As market researchers, we need to show some mercy on our clients. The human mind needs to be convinced in order to buy into any idea. After all, the ultimate end product that a researcher is giving to the client is an ‘idea’ or an ‘insight’ emerging from the data. And the manner in which the data/ idea is presented to the client will make a huge difference to its acceptance.
We must learn from the great artists about the secret of their success. As Picasso puts across very lucidly, “Art is the elimination of the unnecessary.” Similarly, our market research presentation should be considered as a form of art. While creating a presentation deck, we must look at it like our masterpiece and make it crisp and yet attention grabbing.
Market Research is done to deep-dive into the consumers’ mind and extract pearls of insight. Hence, the entire research findings presentation should focus around the consumer. We must understand companies from the consumer’s perspective instead of researching consumers from the company’s perspective. Each slide on our presentation deck should ideally look like the consumer speaking directly to the client instead of a third party (the research agency!) speaking on behalf of the consumer. This may sound absurd, but it is possible if the creator of the presentation can put herself in the shoes of the consumer and “feel” like the consumer while creating and presenting the deck. It requires empathy and an inner journey while looking at the data. After all, the subject of all our analysis, at the end of the day, is a human. Just like we tell stories about our friends and family members to each other, in the same way we need to narrate stories about human beings, whom we refer to as ‘consumers’. We should not use too much jargon because it makes one feel like we are describing a mechanical process like photosynthesis instead of describing the psyche and behavior of a human being. The narration should emerge from the heart. The language used in the presentation can also be made conversational and in first person as if the consumer has herself made the slides! For example, instead of writing “The consumers understood the context of the advertisement” in the presentation, we can just write “I understood the ad” in a call out. It would give the client a sense of being one step closer to the consumer while looking at your deck.

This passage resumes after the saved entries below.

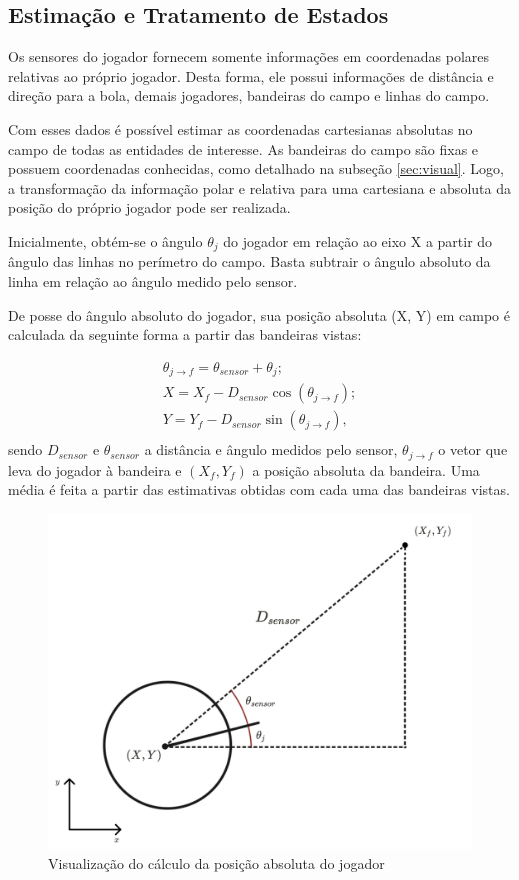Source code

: \subsection{Estimação e Tratamento de Estados}

\par Os sensores do jogador fornecem somente informações em coordenadas polares relativas ao próprio jogador. Desta forma, ele possui informações de distância e direção para a bola, demais jogadores, bandeiras do campo e linhas do campo.

\par Com esses dados é possível estimar as coordenadas cartesianas absolutas no campo de todas as entidades de interesse. As bandeiras do campo são fixas e possuem coordenadas conhecidas, como detalhado na subseção \ref{sec:visual}. Logo, a transformação da informação polar e relativa para uma cartesiana e absoluta da posição do próprio jogador pode ser realizada.

Inicialmente, obtém-se o ângulo $\theta_j$ do jogador em relação ao eixo X a partir do ângulo das linhas no perímetro do campo. Basta subtrair o ângulo absoluto da linha em relação ao ângulo medido pelo sensor.

De posse do ângulo absoluto do jogador, sua posição absoluta (X, Y) em campo é calculada da seguinte forma a partir das bandeiras vistas:

\begin{equation}
	\label{eq:playerpos}
	\begin{array}{ll}
		\theta_{j \to f} = \theta_{sensor} + \theta_j; \\
		X = X_f - D_{sensor} \cos(\theta_{j \to f}); \\
		Y = Y_f - D_{sensor} \sin(\theta_{j \to f}), \\
	\end{array}
\end{equation}
% 
sendo $D_{sensor}$ e $\theta_{sensor}$ a distância e ângulo medidos pelo sensor, $\theta_{j \to f}$ o vetor que leva do jogador à bandeira e $(X_f, Y_f)$ a posição absoluta da bandeira. Uma média é feita a partir das estimativas obtidas com cada uma das bandeiras vistas. 

\begin{figure}[H]
	\includegraphics[width=0.7\linewidth]{figs/trig-transf.png}
	\centering
	\caption{Visualização do cálculo da posição absoluta do jogador}
	\label{fig:trig}
\end{figure}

The use of visual elements in the deck also plays a very important role in keeping the audience attentive and interested. Especially, when presenting complicated numbers, it is better to use visual elements like Venn diagrams, mind maps and flow charts instead of plain tables. On an average, the time given to the audience in between 2 slides does not last for more than a minute. The human mind is capable of processing visual data much faster than textual data. Hence, if we want the audience to pick up more meat from our deck at the end of the day, we must use more visual cues.
As Leonardo Da Vinci says, ““Simplicity is the ultimate sophistication”. There is always a limit to the amount of “jazzing up” one can do in a presentation. We do not want to crowd the slides with too many visuals and an overload of data. Being crisp, simple and to the point are the traits of Data Da Vinci!